From the first line down to the line containing "Áp dụng với", print the records below exactly, leaving every picture out.
....................
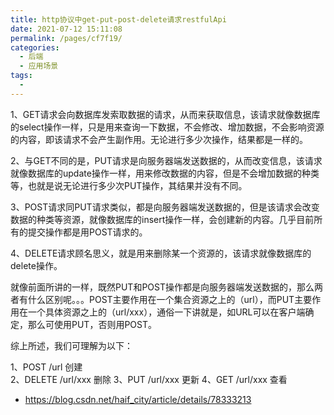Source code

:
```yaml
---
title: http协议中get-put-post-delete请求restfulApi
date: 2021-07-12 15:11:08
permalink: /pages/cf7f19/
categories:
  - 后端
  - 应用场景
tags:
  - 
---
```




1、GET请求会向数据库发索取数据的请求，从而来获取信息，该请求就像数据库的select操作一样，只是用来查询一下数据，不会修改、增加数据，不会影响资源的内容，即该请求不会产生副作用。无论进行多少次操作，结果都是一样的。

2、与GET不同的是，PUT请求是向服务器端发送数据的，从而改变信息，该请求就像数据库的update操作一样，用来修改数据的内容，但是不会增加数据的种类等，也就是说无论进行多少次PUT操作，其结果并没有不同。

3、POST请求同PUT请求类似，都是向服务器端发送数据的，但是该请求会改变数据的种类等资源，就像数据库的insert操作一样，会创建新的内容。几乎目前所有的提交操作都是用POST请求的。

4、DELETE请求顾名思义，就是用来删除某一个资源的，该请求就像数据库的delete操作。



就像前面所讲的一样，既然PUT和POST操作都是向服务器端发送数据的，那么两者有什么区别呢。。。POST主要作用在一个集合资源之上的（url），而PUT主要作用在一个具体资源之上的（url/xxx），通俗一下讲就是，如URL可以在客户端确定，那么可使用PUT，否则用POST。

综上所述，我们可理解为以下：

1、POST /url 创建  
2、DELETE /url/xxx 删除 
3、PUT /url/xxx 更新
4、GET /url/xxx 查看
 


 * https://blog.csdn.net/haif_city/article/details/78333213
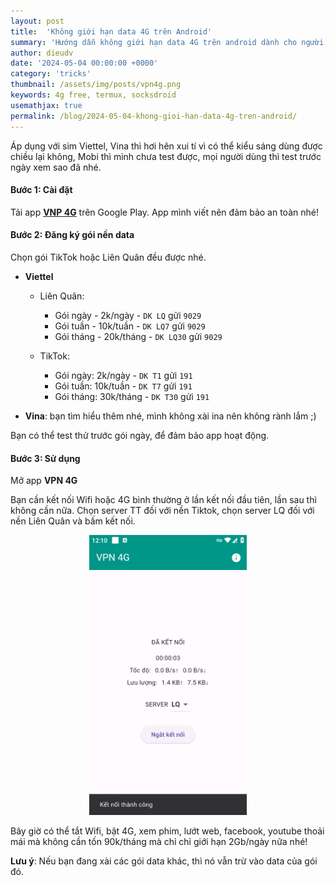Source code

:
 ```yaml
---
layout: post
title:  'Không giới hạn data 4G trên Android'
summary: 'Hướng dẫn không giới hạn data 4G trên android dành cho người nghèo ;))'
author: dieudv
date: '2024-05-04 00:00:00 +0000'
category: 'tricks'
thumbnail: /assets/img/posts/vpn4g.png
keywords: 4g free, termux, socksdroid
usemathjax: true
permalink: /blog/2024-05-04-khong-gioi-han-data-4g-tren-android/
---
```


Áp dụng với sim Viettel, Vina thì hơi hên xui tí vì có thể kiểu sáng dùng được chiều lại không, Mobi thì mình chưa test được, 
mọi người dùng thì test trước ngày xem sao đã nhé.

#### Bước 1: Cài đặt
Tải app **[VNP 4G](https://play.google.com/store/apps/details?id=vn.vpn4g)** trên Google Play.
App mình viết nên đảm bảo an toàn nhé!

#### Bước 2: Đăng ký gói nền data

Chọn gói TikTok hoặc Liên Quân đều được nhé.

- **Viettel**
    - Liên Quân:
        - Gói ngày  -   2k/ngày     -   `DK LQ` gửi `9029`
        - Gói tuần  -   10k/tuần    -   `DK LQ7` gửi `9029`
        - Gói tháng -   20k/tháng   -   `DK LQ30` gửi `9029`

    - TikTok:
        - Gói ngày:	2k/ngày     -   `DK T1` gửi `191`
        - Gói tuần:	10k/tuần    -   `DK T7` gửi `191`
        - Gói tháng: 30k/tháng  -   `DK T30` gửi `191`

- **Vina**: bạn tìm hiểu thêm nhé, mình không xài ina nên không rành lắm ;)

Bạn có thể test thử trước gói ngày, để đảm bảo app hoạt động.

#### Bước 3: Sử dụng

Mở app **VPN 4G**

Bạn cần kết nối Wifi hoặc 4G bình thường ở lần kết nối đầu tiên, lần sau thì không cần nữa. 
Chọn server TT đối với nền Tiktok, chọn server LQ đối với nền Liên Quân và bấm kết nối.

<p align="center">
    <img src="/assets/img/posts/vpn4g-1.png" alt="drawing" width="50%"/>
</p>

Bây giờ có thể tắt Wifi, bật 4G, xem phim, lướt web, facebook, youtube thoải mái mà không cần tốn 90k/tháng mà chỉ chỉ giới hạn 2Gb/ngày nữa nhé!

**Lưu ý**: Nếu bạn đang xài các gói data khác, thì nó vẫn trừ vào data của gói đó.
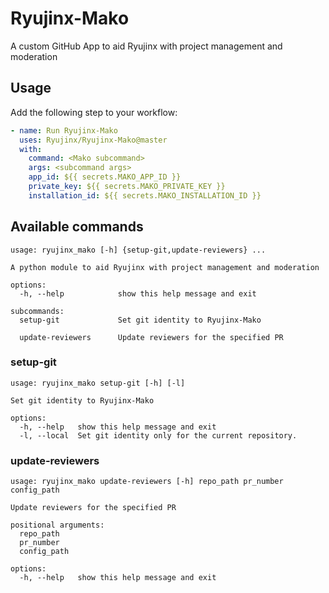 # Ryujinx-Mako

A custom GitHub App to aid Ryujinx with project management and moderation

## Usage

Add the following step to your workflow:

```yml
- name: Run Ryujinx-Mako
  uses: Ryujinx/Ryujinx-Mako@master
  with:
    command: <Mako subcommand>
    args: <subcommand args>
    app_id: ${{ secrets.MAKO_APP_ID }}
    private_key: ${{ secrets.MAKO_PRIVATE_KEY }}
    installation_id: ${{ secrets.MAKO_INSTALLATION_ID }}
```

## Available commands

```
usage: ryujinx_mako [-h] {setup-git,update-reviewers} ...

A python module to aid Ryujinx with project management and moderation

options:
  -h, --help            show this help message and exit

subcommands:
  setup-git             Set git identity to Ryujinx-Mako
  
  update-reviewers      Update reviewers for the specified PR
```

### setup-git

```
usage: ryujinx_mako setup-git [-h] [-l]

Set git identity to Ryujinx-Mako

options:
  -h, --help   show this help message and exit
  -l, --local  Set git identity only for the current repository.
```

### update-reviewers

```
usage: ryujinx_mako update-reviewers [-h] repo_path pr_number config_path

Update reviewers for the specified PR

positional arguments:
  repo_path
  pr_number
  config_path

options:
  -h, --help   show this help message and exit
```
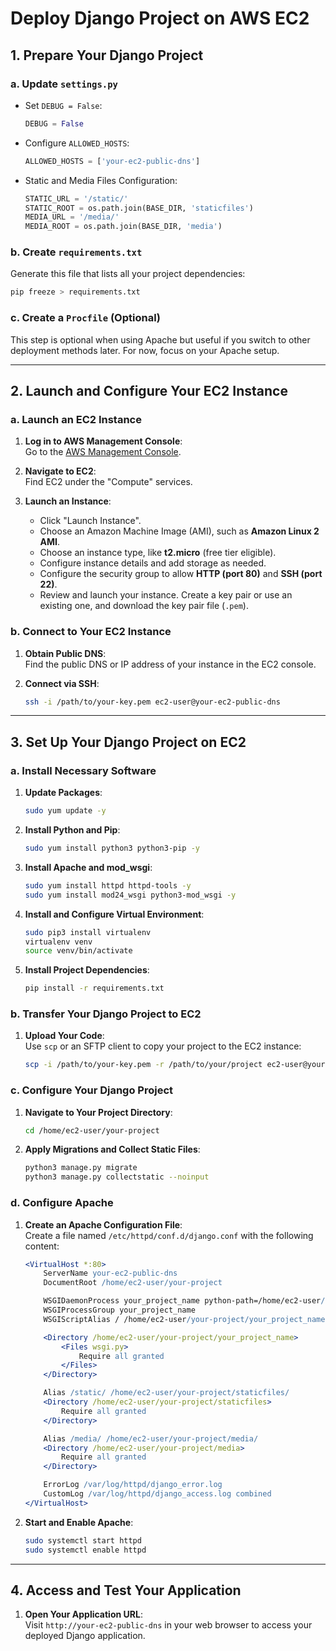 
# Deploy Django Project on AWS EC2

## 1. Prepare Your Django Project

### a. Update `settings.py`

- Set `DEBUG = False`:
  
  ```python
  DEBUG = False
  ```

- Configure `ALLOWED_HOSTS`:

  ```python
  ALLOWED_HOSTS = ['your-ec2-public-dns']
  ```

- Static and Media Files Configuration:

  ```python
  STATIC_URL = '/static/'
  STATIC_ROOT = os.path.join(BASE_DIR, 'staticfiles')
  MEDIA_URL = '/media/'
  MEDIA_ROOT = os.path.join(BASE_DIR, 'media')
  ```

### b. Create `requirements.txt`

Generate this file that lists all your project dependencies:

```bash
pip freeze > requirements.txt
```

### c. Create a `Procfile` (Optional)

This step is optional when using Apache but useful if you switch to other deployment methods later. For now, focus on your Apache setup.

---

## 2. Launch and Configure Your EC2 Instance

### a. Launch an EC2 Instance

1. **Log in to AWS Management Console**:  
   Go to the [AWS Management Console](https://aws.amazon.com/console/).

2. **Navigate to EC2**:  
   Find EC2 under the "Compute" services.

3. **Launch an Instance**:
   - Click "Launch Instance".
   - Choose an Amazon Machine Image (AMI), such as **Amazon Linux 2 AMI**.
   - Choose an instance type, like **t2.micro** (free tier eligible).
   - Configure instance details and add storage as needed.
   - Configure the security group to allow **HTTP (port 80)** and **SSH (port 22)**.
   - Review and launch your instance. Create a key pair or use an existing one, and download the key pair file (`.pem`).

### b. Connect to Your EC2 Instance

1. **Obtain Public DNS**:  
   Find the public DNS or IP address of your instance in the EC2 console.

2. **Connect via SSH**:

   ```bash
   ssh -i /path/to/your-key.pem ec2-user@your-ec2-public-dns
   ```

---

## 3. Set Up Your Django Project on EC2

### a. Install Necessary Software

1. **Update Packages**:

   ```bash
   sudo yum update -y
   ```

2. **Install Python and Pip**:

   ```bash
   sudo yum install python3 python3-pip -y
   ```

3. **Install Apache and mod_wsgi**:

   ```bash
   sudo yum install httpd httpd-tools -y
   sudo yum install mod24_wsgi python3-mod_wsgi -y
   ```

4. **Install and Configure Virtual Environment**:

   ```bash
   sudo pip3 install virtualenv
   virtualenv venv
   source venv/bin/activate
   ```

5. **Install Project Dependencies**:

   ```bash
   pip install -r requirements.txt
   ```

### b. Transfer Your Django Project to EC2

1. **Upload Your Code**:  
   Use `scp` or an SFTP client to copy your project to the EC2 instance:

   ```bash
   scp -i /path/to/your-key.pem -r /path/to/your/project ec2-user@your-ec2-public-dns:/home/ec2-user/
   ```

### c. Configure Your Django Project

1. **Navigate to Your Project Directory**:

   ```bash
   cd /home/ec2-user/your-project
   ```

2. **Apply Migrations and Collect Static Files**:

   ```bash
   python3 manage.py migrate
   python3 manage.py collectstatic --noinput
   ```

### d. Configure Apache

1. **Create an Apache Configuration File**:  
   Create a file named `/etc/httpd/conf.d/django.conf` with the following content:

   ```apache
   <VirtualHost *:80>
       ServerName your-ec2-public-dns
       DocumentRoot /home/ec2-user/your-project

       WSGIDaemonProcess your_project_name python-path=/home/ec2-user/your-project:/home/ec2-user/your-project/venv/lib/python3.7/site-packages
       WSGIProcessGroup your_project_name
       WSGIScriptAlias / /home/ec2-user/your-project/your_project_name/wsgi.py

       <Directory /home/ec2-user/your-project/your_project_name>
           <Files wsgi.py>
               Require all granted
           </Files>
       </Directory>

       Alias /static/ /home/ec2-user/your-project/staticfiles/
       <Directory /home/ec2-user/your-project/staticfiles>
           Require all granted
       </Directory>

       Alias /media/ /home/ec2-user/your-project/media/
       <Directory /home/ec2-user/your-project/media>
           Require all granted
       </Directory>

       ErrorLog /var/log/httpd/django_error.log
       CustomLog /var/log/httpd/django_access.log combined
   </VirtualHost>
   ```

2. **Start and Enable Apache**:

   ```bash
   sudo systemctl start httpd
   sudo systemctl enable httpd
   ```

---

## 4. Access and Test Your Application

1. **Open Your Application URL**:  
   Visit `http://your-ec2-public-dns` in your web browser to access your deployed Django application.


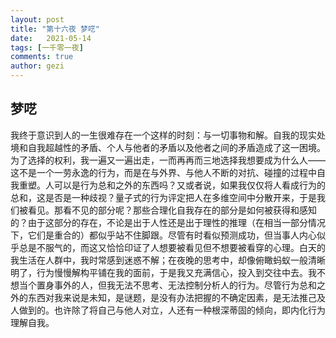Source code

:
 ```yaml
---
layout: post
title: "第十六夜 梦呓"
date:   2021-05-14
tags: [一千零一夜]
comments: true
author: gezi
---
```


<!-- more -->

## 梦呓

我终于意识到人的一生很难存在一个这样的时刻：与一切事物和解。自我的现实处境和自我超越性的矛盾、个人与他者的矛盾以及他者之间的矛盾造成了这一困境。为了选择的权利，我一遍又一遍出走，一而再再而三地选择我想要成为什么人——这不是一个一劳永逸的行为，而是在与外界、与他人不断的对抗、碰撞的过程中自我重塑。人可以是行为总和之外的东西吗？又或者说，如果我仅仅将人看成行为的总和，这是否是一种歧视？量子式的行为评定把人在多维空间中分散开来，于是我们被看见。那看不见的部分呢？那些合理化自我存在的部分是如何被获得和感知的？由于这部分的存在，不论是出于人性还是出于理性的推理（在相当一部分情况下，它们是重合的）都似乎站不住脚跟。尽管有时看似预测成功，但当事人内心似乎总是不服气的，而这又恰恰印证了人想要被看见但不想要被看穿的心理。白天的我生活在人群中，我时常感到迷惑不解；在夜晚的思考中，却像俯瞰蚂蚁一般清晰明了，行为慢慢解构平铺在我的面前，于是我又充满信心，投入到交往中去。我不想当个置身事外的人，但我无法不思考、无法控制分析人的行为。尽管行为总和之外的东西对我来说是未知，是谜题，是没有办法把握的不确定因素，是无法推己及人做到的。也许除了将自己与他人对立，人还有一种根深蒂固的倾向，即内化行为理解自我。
....................
:: Exercise response ::
Source code

:
```yaml
---
title: http协议中get-put-post-delete请求restfulApi
date: 2021-07-12 15:11:08
permalink: /pages/cf7f19/
categories:
  - 后端
  - 应用场景
tags:
  - 
---
```




1、GET请求会向数据库发索取数据的请求，从而来获取信息，该请求就像数据库的select操作一样，只是用来查询一下数据，不会修改、增加数据，不会影响资源的内容，即该请求不会产生副作用。无论进行多少次操作，结果都是一样的。

2、与GET不同的是，PUT请求是向服务器端发送数据的，从而改变信息，该请求就像数据库的update操作一样，用来修改数据的内容，但是不会增加数据的种类等，也就是说无论进行多少次PUT操作，其结果并没有不同。

3、POST请求同PUT请求类似，都是向服务器端发送数据的，但是该请求会改变数据的种类等资源，就像数据库的insert操作一样，会创建新的内容。几乎目前所有的提交操作都是用POST请求的。

4、DELETE请求顾名思义，就是用来删除某一个资源的，该请求就像数据库的delete操作。



就像前面所讲的一样，既然PUT和POST操作都是向服务器端发送数据的，那么两者有什么区别呢。。。POST主要作用在一个集合资源之上的（url），而PUT主要作用在一个具体资源之上的（url/xxx），通俗一下讲就是，如URL可以在客户端确定，那么可使用PUT，否则用POST。

综上所述，我们可理解为以下：

1、POST /url 创建  
2、DELETE /url/xxx 删除 
3、PUT /url/xxx 更新
4、GET /url/xxx 查看
 


 * https://blog.csdn.net/haif_city/article/details/78333213
Source code

:
 ```yaml
---
layout: post
title:  'Không giới hạn data 4G trên Android'
summary: 'Hướng dẫn không giới hạn data 4G trên android dành cho người nghèo ;))'
author: dieudv
date: '2024-05-04 00:00:00 +0000'
category: 'tricks'
thumbnail: /assets/img/posts/vpn4g.png
keywords: 4g free, termux, socksdroid
usemathjax: true
permalink: /blog/2024-05-04-khong-gioi-han-data-4g-tren-android/
---
```


Áp dụng với sim Viettel, Vina thì hơi hên xui tí vì có thể kiểu sáng dùng được chiều lại không, Mobi thì mình chưa test được, 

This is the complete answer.